8 things you can do to improve your LinkedIn etiquette

A Linkedin temporary tattoo decorates the forehead of Baptiste Vauthey at the 2010 Bay to Breakers race in San Francisco. Vauthey's father works for the company.

I have been using LinkedIn for many years now and have also been through an intensive LinkedIn certification Programme. Based on my years of experience and my learnings from the certification Programme and LinkedIn specialists, I have provided some tips on what you should and shouldn’t do on LinkedIn. The list is not finite however it contains some of the main considerations.

1. Read and absorb articles before reacting

No ad to show here.

Before liking and sharing your connections’ updates or articles published on LinkedIn Pulse, make a point of READING the article first. Provide a comment that aligns with the content of the article (Do not use the “nice article” comment) and then share the article with your connections (only if it is worth sharing and will add value to your network). Also remember to Like the article. The more Likes an article gets, the more it is exposed to other LinkedIn connections.

2. Do not lie to your connections

LinkedIn sends notifications when someone you are following publishes a new post. Do not use the standard LinkedIn generated message which simply states “Great Post”. There is no value in sending this message to someone because it implies that you have not read the article and are basically lying. I am certain that if you have taken the time and trouble to write and publish an article, you would expect constructive feedback. The recipient will be pleased that you gave their content the attention is deserves.

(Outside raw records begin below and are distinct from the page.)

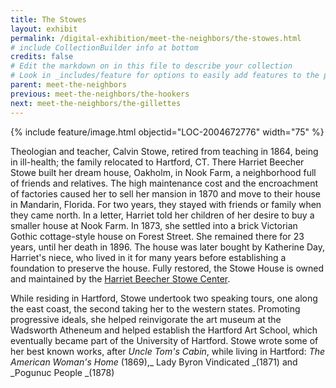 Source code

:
 ```yaml
---
title: The Stowes
layout: exhibit
permalink: /digital-exhibition/meet-the-neighbors/the-stowes.html
# include CollectionBuilder info at bottom
credits: false
# Edit the markdown on in this file to describe your collection
# Look in _includes/feature for options to easily add features to the page
parent: meet-the-neighbors
previous: meet-the-neighbors/the-hookers
next: meet-the-neighbors/the-gillettes
---
```


{% include feature/image.html objectid="LOC-2004672776" width="75" %}

Theologian and teacher, Calvin Stowe, retired from teaching in 1864, being in ill-health; the family relocated to Hartford, CT. There Harriet Beecher Stowe built her dream house, Oakholm, in Nook Farm, a neighborhood full of friends and relatives. The high maintenance cost and the encroachment of factories caused her to sell her mansion in 1870 and move to their house in Mandarin, Florida. For two years, they stayed with friends or family when they came north. In a letter, Harriet told her children of her desire to buy a smaller house at Nook Farm. In 1873, she settled into a brick Victorian Gothic cottage-style house on Forest Street. She remained there for 23 years, until her death in 1896.  The house was later bought by Katherine Day, Harriet's niece, who lived in it for many years before establishing a foundation to preserve the house. Fully restored, the Stowe House is owned and maintained by the <a href="https://www.harrietbeecherstowecenter.org/">Harriet Beecher Stowe Center</a>.

While residing in Hartford, Stowe undertook two speaking tours, one along the east coast, the second taking her to the western states. Promoting progressive ideals, she helped reinvigorate the art museum at the Wadsworth Atheneum and helped establish the Hartford Art School, which eventually became part of the University of Hartford. Stowe wrote some of her best known works, after _Uncle Tom's Cabin_, while living in Hartford: _The American Woman's Home_ (1869),_ Lady Byron Vindicated _(1871) and _Pogunuc People _(1878)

3. Sending connection requests

Do not send a connection request using the standard LinkedIn text. Provide a reason why the person should connect with you. Remember that the reason you provide is not how YOU stand to gain from the connection but rather how THEY will benefit from connecting with you. If you take the time to send a valid reason to connect, the person will value the connect request and will remember you. Also remember to follow up after someone has accepted a connection request. A simple thank will suffice at this stage.

4. Leave your ego out of LinkedIn

Wherever possible, use words such as “you” and “yours” rather than “I”, “me”, “my”, “us” and “our”. Let the conversation revolve around the person who is reading your summary or one of your articles. Talk about the potential challenges they have to deal with as an individual, in their particular job role or the particular industry they are in.

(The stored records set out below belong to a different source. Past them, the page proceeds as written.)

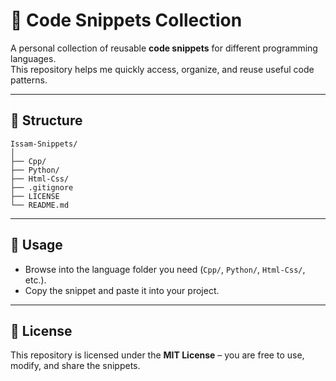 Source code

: # 📂 Code Snippets Collection

A personal collection of reusable **code snippets** for different programming languages.  
This repository helps me quickly access, organize, and reuse useful code patterns.

---

## 📑 Structure

```
Issam-Snippets/
│
├── Cpp/
├── Python/
├── Html-Css/
├── .gitignore
├── LICENSE
└── README.md
```

---

## 🚀 Usage

- Browse into the language folder you need (`Cpp/`, `Python/`, `Html-Css/`, etc.).
- Copy the snippet and paste it into your project.

---

## 📜 License

This repository is licensed under the **MIT License** – you are free to use, modify, and share the snippets.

5. Do not promote on LinkedIn messaging features

DO NOT use LinkedIn updates, the LinkedIn Publishing Platform (LinkedIn Pulse), LinkedIn messages, LinkedIn Inmail and LinkedIn groups to promote yourself, your products or company. To dissuade persons from doing this, they should be reported for spam, be disconnected and blocked. These channels are provided for value-adding interaction.

6. Keep it clean and relevant

Do not post, publish and share inappropriate content. Use your common sense. Consider with whom you are connected and what content will resonate with them (and importantly) their contacts with whom you are not connected. Remember that your connections will promote your thought leadership to a wide audience, if deemed appropriate.

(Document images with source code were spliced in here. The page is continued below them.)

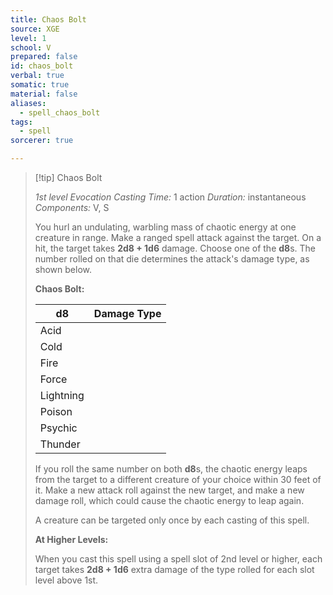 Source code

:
 ```yaml
---
title: Chaos Bolt
source: XGE
level: 1
school: V
prepared: false
id: chaos_bolt
verbal: true
somatic: true
material: false
aliases:
  - spell_chaos_bolt
tags:
  - spell
sorcerer: true

---
```

>[!tip] Chaos Bolt
>
> *1st level Evocation*
> *Casting Time:* 1 action
> *Duration:* instantaneous
> *Components:* V, S
>
>You hurl an undulating, warbling mass of chaotic energy at one creature in range. Make a ranged spell attack against the target. On a hit, the target takes **2d8 + 1d6** damage. Choose one of the **d8**s. The number rolled on that die determines the attack's damage type, as shown below.
>
>**Chaos Bolt:**
>
>| **d8** | Damage Type |
>|---|---|
>| Acid |
>| Cold |
>| Fire |
>| Force |
>| Lightning |
>| Poison |
>| Psychic |
>| Thunder |
>
>If you roll the same number on both **d8**s, the chaotic energy leaps from the target to a different creature of your choice within 30 feet of it. Make a new attack roll against the new target, and make a new damage roll, which could cause the chaotic energy to leap again.
>
>A creature can be targeted only once by each casting of this spell.
>
>**At Higher Levels:**
>
>When you cast this spell using a spell slot of 2nd level or higher, each target takes **2d8 + 1d6** extra damage of the type rolled for each slot level above 1st.
>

7. Have regular conversations

Reach out to individuals and have conversations. Besides commenting on their thought leadership or a post they shared, take the time to read their profile. Gain an understanding of what they do and interesting things they may have done. The person may have similar interests which is a great conversation starter. Let them see that you are human and it’s not just about business.

8. Check before congratulating

When you receive a notification that a person has a new job, do not be tempted to send the LinkedIn generated message. In Privacy & Settings there is a “Choose whether or not to share your profile edits” indicator. This is set to “yes” as a default for all LinkedIn users. If a person updates their current job, LinkedIn “thinks” you have a new job role and notifies all your connections to the fact.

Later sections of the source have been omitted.